*** RECORDS FOR THE TASK Section Begins ***
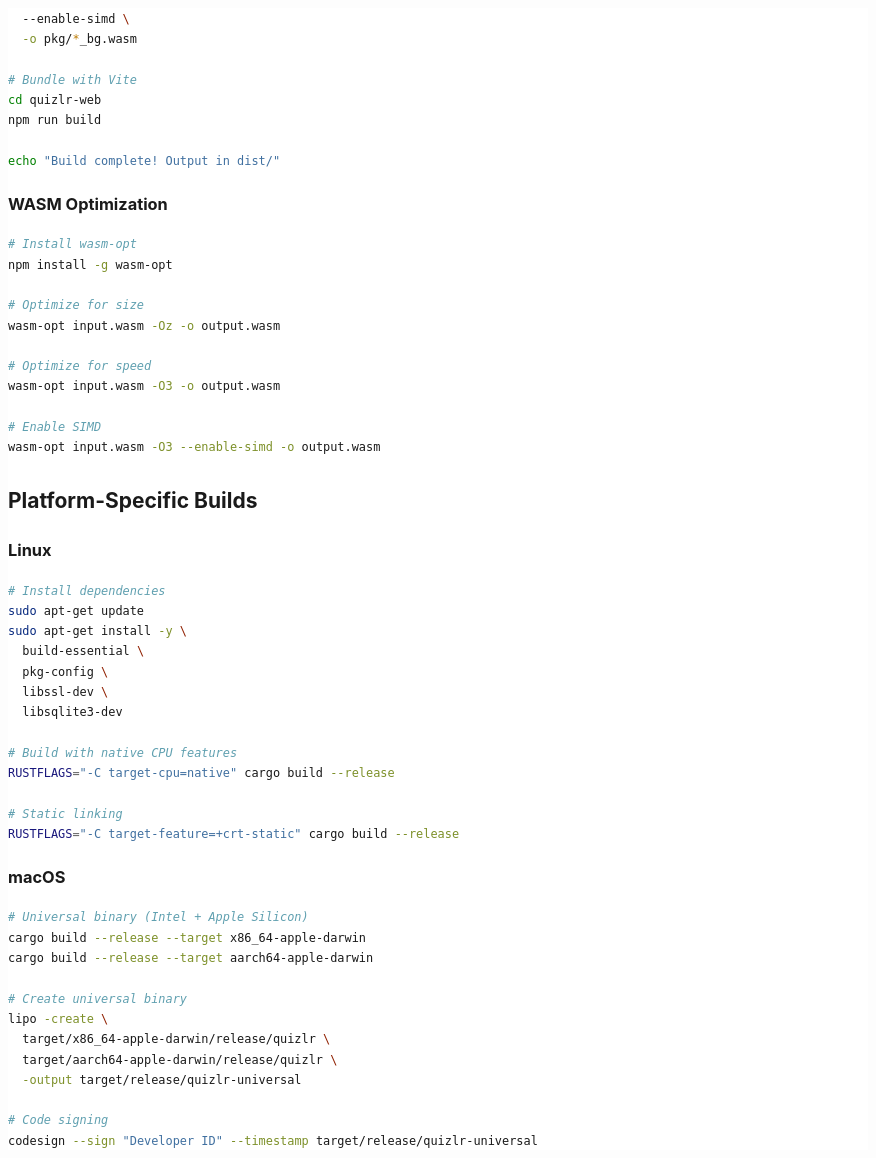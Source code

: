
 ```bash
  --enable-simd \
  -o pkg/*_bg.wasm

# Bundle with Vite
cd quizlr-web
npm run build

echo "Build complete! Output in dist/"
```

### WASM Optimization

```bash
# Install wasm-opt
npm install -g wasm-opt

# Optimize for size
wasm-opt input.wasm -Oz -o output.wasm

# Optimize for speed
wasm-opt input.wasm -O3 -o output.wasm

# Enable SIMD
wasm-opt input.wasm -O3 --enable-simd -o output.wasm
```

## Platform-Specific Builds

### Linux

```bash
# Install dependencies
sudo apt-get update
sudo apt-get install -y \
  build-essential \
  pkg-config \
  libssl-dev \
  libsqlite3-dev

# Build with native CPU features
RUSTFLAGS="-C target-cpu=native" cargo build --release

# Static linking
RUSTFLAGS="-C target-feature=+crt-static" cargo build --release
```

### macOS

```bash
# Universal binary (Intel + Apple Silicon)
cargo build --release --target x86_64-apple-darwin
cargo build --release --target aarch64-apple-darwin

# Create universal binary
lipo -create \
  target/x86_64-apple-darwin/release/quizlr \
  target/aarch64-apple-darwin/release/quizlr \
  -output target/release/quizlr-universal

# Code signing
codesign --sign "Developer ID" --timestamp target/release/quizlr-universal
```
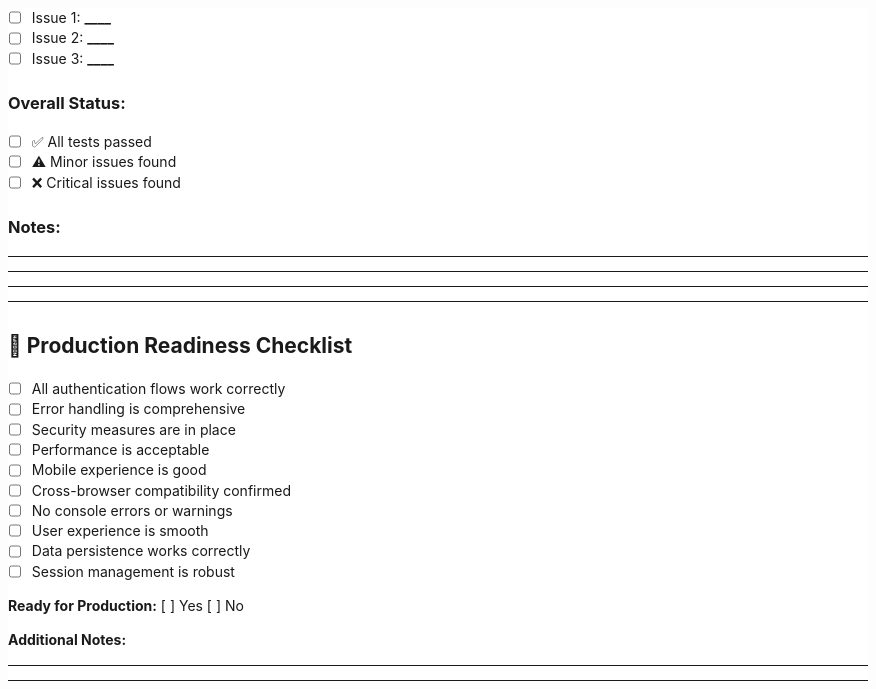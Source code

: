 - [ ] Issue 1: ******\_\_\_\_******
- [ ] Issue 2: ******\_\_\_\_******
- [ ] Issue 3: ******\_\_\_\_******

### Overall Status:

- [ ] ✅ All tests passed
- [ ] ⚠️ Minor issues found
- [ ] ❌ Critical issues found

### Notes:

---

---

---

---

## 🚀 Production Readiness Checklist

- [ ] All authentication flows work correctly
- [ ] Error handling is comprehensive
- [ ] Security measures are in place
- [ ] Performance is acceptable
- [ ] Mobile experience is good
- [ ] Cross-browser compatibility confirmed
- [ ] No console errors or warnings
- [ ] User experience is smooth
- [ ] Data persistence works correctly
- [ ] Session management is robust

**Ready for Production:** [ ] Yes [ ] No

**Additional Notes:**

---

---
*** RECORDS FOR THE TASK Section Ends ***
EXERCISE DESCRIPTION » The answer should contain nothing but the lines from the top of the data above through the line containing "- [ ] ⚠️ Minor issues found", copied exactly, with no images.

RESPONSE AREA »
Source code

:
 ```bash
  --enable-simd \
  -o pkg/*_bg.wasm

# Bundle with Vite
cd quizlr-web
npm run build

echo "Build complete! Output in dist/"
```

### WASM Optimization

```bash
# Install wasm-opt
npm install -g wasm-opt

# Optimize for size
wasm-opt input.wasm -Oz -o output.wasm

# Optimize for speed
wasm-opt input.wasm -O3 -o output.wasm

# Enable SIMD
wasm-opt input.wasm -O3 --enable-simd -o output.wasm
```

## Platform-Specific Builds

### Linux

```bash
# Install dependencies
sudo apt-get update
sudo apt-get install -y \
  build-essential \
  pkg-config \
  libssl-dev \
  libsqlite3-dev

# Build with native CPU features
RUSTFLAGS="-C target-cpu=native" cargo build --release

# Static linking
RUSTFLAGS="-C target-feature=+crt-static" cargo build --release
```

### macOS

```bash
# Universal binary (Intel + Apple Silicon)
cargo build --release --target x86_64-apple-darwin
cargo build --release --target aarch64-apple-darwin

# Create universal binary
lipo -create \
  target/x86_64-apple-darwin/release/quizlr \
  target/aarch64-apple-darwin/release/quizlr \
  -output target/release/quizlr-universal

# Code signing
codesign --sign "Developer ID" --timestamp target/release/quizlr-universal
```
Source code

: - [ ] Issue 1: ******\_\_\_\_******
- [ ] Issue 2: ******\_\_\_\_******
- [ ] Issue 3: ******\_\_\_\_******

### Overall Status:

- [ ] ✅ All tests passed
- [ ] ⚠️ Minor issues found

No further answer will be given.